Apple’s Wireless Charging May Be Standard
… Apple has confirmed this week that it has joined the Wireless Power Consortium. This strongly suggests that wireless charging will be featured in the flagship smartphone. It also suggests Apple has made a decision about which charging method it will use:
The decision is a simple one but it will have repercussions for existing wireless users looking at the iPhone, part of Apple’s strategy for the next few years, and the impact of the iPhone 8 on the wireless charging ecosystem. Will Apple use an existing standard and promote interoperability, or will it tweak the implementation of induction to use its own proprietary method?
With Apple joining the Wireless Power Consortium, I think it would be fair to suggest that Apple is going to look towards the former and use the existing standards.
Turning Transparency On
The talk of Apple addressing mixed reality in the next iPhone continues to increase in volume (not least because Tim Cook keeps bringing up the idea in ever on the record interview he does). The mythical transparent iPhone would be in a perfect position to implement mixed reality, but you can’t make a phone see-through. Can you?

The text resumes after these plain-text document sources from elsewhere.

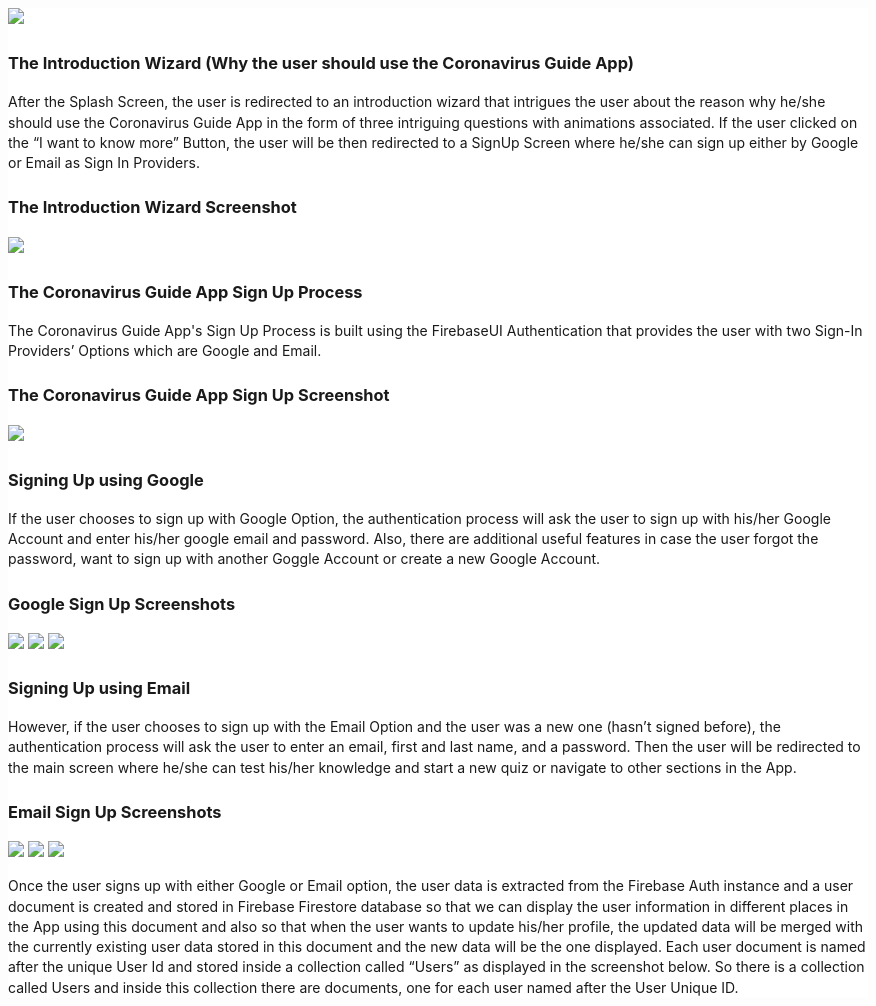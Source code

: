 <img src="https://media.giphy.com/media/U7c2TesYruxCiw11qK/giphy.gif" width="300">

### The Introduction Wizard (Why the user should use the Coronavirus Guide App)

After the Splash Screen, the user is redirected to an introduction wizard that intrigues the user about the reason why he/she should use the Coronavirus Guide App in the form of
three intriguing questions with animations associated. If the user clicked on the “I want to know more” Button, the user will be then redirected to a SignUp Screen where he/she can sign up 
either by Google or Email as Sign In Providers. 

### The Introduction Wizard Screenshot

<img src="https://media.giphy.com/media/WP2hy5sLXhcthOUzdq/giphy.gif" width="300">


### The Coronavirus Guide App Sign Up Process

The Coronavirus Guide App's Sign Up Process is built using the FirebaseUI Authentication that provides the user with two Sign-In Providers’ Options which are Google and Email. 

### The Coronavirus Guide App Sign Up Screenshot

<img src="https://media.giphy.com/media/h7WFs03E84e8Zr46xN/giphy.gif" width="300">

### Signing Up using Google

If the user chooses to sign up with Google Option, the authentication process will ask the user to  sign up with his/her Google Account and enter his/her google email and password. Also, there are additional useful features in case the user forgot the password, want to sign up with another Goggle Account or create a new Google Account.

### Google Sign Up Screenshots

<img src="https://i.imgur.com/KuWLAYN.png" width="300"> <img src="https://i.imgur.com/XplZmus.png" width="300"> <img src="https://i.imgur.com/3nRB2gJ.png" width="300"> 

### Signing Up using Email

However, if the user chooses to sign up with the Email Option and the user was a new one (hasn’t signed before), the authentication process will ask the user to enter an email, first and last name, and a password. Then the user will be redirected to the main screen where he/she can test his/her knowledge and start a new quiz or navigate to other sections in the App. 

### Email Sign Up Screenshots

<img src="https://i.imgur.com/3nP7WS3.png" width="300"> <img src="https://i.imgur.com/LExuRZY.png" width="300"> 
<img src="https://i.imgur.com/3nRB2gJ.png" width="300"> 

Once the user signs up with either Google or Email option, the user data is extracted from the Firebase Auth instance and a user document is created and stored in Firebase Firestore database so that we can display the user information in different places in the App using this document and also so that when the user wants to update his/her profile, the updated data will be merged with the currently existing user data stored in this document and the new data will be the one displayed. Each user document is named after the unique User Id and stored inside a collection called “Users” as displayed in the screenshot below. So there is a collection called Users and inside this collection there are documents, one for each user named after the User Unique ID.
 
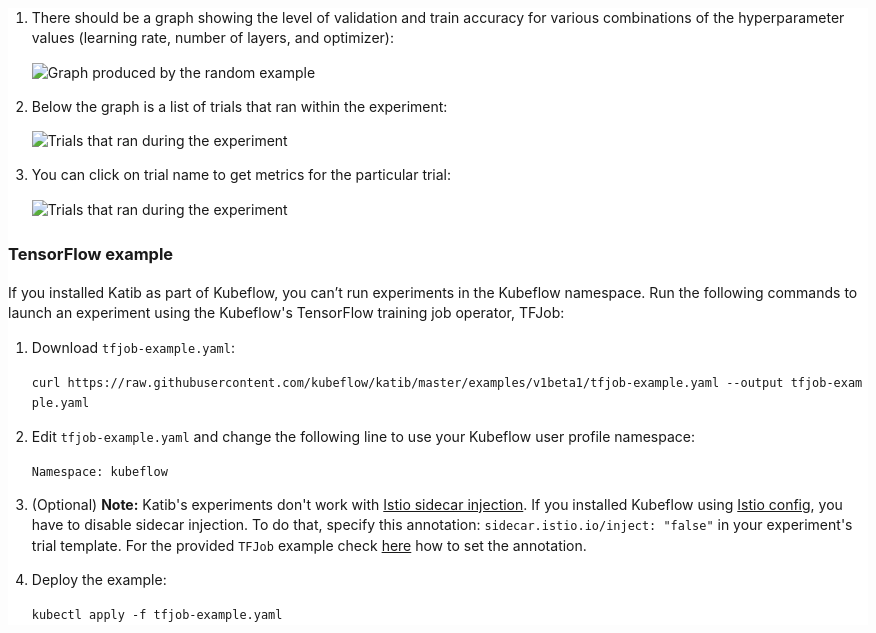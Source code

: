 1. There should be a graph showing the level of validation and train accuracy
   for various combinations of the hyperparameter values
   (learning rate, number of layers, and optimizer):

   <img src="/docs/components/katib/images/random-example-graph.png"
     alt="Graph produced by the random example"
     class="mt-3 mb-3 border border-info rounded">

1. Below the graph is a list of trials that ran within the experiment:

   <img src="/docs/components/katib/images/random-example-trials.png"
     alt="Trials that ran during the experiment"
     class="mt-3 mb-3 border border-info rounded">

1. You can click on trial name to get metrics for the particular trial:

   <img src="/docs/components/katib/images/random-example-trial-info.png"
     alt="Trials that ran during the experiment"
     class="mt-3 mb-3 border border-info rounded">

### TensorFlow example

If you installed Katib as part of Kubeflow, you can’t run experiments in the
Kubeflow namespace. Run the following commands to launch an experiment using
the Kubeflow's TensorFlow training job operator, TFJob:

1. Download `tfjob-example.yaml`:

   ```shell
   curl https://raw.githubusercontent.com/kubeflow/katib/master/examples/v1beta1/tfjob-example.yaml --output tfjob-example.yaml
   ```

1. Edit `tfjob-example.yaml` and change the following line to use your Kubeflow
   user profile namespace:

   ```shell
   Namespace: kubeflow
   ```

1. (Optional) **Note:** Katib's experiments don't work with
   [Istio sidecar injection](https://istio.io/latest/docs/setup/additional-setup/sidecar-injection/#automatic-sidecar-injection).
   If you installed Kubeflow using
   [Istio config](/docs/started/k8s/kfctl-k8s-istio/),
   you have to disable sidecar injection. To do that, specify this annotation:
   `sidecar.istio.io/inject: "false"` in your experiment's trial template.
   For the provided `TFJob` example check
   [here](/docs/components/training/tftraining/#what-is-tfjob)
   how to set the annotation.

1. Deploy the example:

   ```shell
   kubectl apply -f tfjob-example.yaml
   ```
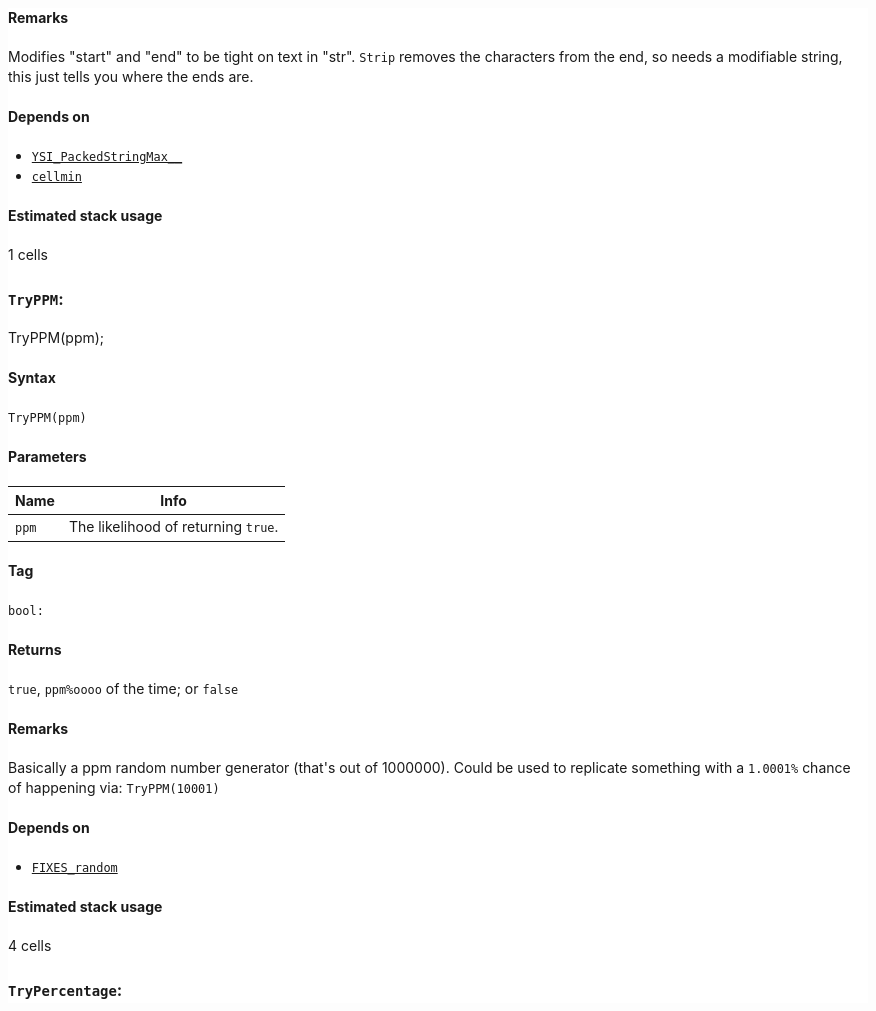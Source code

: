 #### Remarks
Modifies "start" and "end" to be tight on text in "str". `Strip` removes the characters from the end, so needs a modifiable string, this just tells you where the ends are.


#### Depends on
* [`YSI_PackedStringMax__`](#YSI_PackedStringMax__)
* [`cellmin`](#cellmin)
#### Estimated stack usage
1 cells



### `TryPPM`:

TryPPM(ppm);



#### Syntax


```pawn
TryPPM(ppm)
```


#### Parameters


| 	**Name**	 | 	**Info**	 |
|	---	|	---	|
| 	`ppm`	 | 	The likelihood of returning `true`.	 |

#### Tag
`bool:`


#### Returns
`true`, `ppm%oooo` of the time; or `false`


#### Remarks
Basically a ppm random number generator (that's out of 1000000). Could be used to replicate something with a `1.0001%` chance of happening via:
`TryPPM(10001)`


#### Depends on
* [`FIXES_random`](#FIXES_random)
#### Estimated stack usage
4 cells



### `TryPercentage`:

The iPhone already has a number of elements that are required for mixed reality. It has positioning and spatial awareness. The forward-facing camera could be used to gather information about the user’s relative position and glance. The rear camera can look out into the world (and with a dual-lens system a stereoscopic view could extrapolate depth and distance information). Bring in the image from the rear, do some transformative maths to create the best fit of the image so it matches the perspective of the environment as much as possible, and start overlaying the mixed reality data.
This would be far less threatening for end users. The mixed reality enabled iPhone would look and feel like an iPhone, it would be comfortable, but it would also be able to switch into mixed reality mode and Apple’s software could start delivering the benefits of mixed reality through an app.